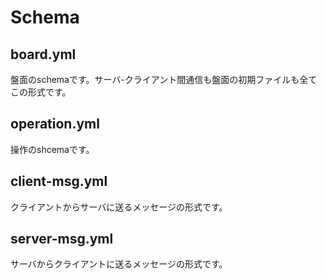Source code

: # Schema
## board.yml
盤面のschemaです。サーバ-クライアント間通信も盤面の初期ファイルも全てこの形式です。
## operation.yml
操作のshcemaです。
## client-msg.yml
クライアントからサーバに送るメッセージの形式です。
## server-msg.yml
サーバからクライアントに送るメッセージの形式です。

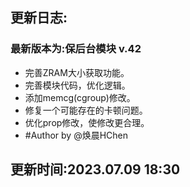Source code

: ## 更新日志:

### 最新版本为:保后台模块 v.42

- 完善ZRAM大小获取功能。
- 完善模块代码，优化逻辑。
- 添加memcg(cgroup)修改。
- 修复一个可能存在的卡顿问题。
- 优化prop修改，使修改更合理。
- #Author by @焕晨HChen

## 更新时间:2023.07.09 18:30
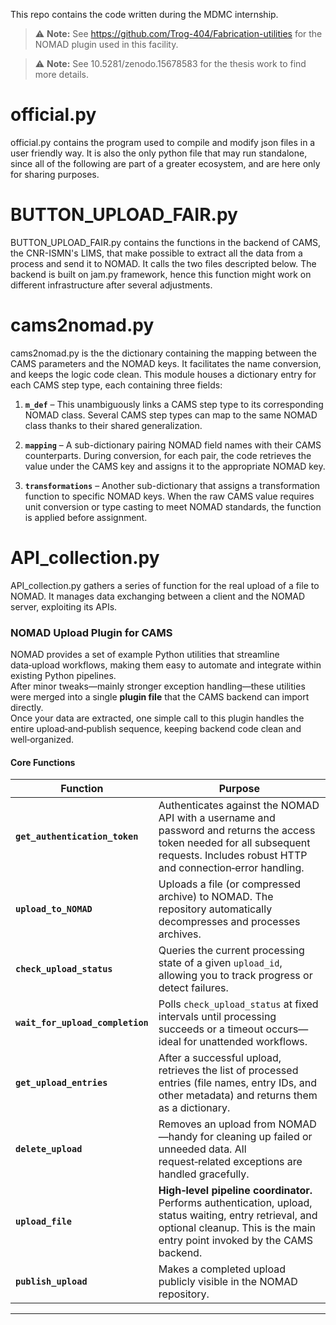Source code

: This repo contains the code written during the MDMC internship.

> ⚠️ **Note:** 
See https://github.com/Trog-404/Fabrication-utilities for the NOMAD plugin used in this facility.

> ⚠️ **Note:** 
See 10.5281/zenodo.15678583 for the thesis work to find more details.



# official.py

official.py contains the program used to compile and modify json files in a user friendly way.
It is also the only python file that may run standalone, since all of the following are part of a greater ecosystem, and are here only for sharing purposes.

# BUTTON_UPLOAD_FAIR.py

BUTTON_UPLOAD_FAIR.py contains the functions in the backend of CAMS, the CNR-ISMN's LIMS, that make possible to extract all the data from a process and send it to NOMAD. It calls the two files descripted below.
The backend is built on jam.py framework, hence this function might work on different infrastructure after several adjustments.

# cams2nomad.py

cams2nomad.py is the the dictionary containing the mapping between the CAMS parameters and the NOMAD keys. It facilitates the name conversion, and keeps the logic code clean.
This module houses a dictionary entry for each CAMS step type, each containing three fields:

1. **`m_def`** – This unambiguously links a CAMS step type to its corresponding NOMAD class. Several CAMS step types can map to the same NOMAD class thanks to their shared generalization.

2. **`mapping`** – A sub-dictionary pairing NOMAD field names with their CAMS counterparts. During conversion, for each pair, the code retrieves the value under the CAMS key and assigns it to the appropriate NOMAD key.

3. **`transformations`** – Another sub-dictionary that assigns a transformation function to specific NOMAD keys. When the raw CAMS value requires unit conversion or type casting to meet NOMAD standards, the function is applied before assignment.

# API_collection.py

API_collection.py gathers a series of function for the real upload of a file to NOMAD. It manages data exchanging between a client and the NOMAD server, exploiting its APIs.

### NOMAD Upload Plugin for CAMS

NOMAD provides a set of example Python utilities that streamline data‑upload workflows, making them easy to automate and integrate within existing Python pipelines.  
After minor tweaks—mainly stronger exception handling—these utilities were merged into a single **plugin file** that the CAMS backend can import directly.  
Once your data are extracted, one simple call to this plugin handles the entire upload‑and‑publish sequence, keeping backend code clean and well‑organized.



#### Core Functions

| Function | Purpose |
|----------|---------|
| **`get_authentication_token`** | Authenticates against the NOMAD API with a username and password and returns the access token needed for all subsequent requests. Includes robust HTTP and connection‑error handling. |
| **`upload_to_NOMAD`** | Uploads a file (or compressed archive) to NOMAD. The repository automatically decompresses and processes archives. |
| **`check_upload_status`** | Queries the current processing state of a given `upload_id`, allowing you to track progress or detect failures. |
| **`wait_for_upload_completion`** | Polls `check_upload_status` at fixed intervals until processing succeeds or a timeout occurs—ideal for unattended workflows. |
| **`get_upload_entries`** | After a successful upload, retrieves the list of processed entries (file names, entry IDs, and other metadata) and returns them as a dictionary. |
| **`delete_upload`** | Removes an upload from NOMAD—handy for cleaning up failed or unneeded data. All request‑related exceptions are handled gracefully. |
| **`upload_file`** | **High‑level pipeline coordinator.** Performs authentication, upload, status waiting, entry retrieval, and optional cleanup. This is the main entry point invoked by the CAMS backend. |
| **`publish_upload`** | Makes a completed upload publicly visible in the NOMAD repository. |

---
______
▶ [To do] Copy each line above that has the word "server".

▶ [Answer to this problem]
## server-msg.yml
API_collection.py gathers a series of function for the real upload of a file to NOMAD. It manages data exchanging between a client and the NOMAD server, exploiting its APIs.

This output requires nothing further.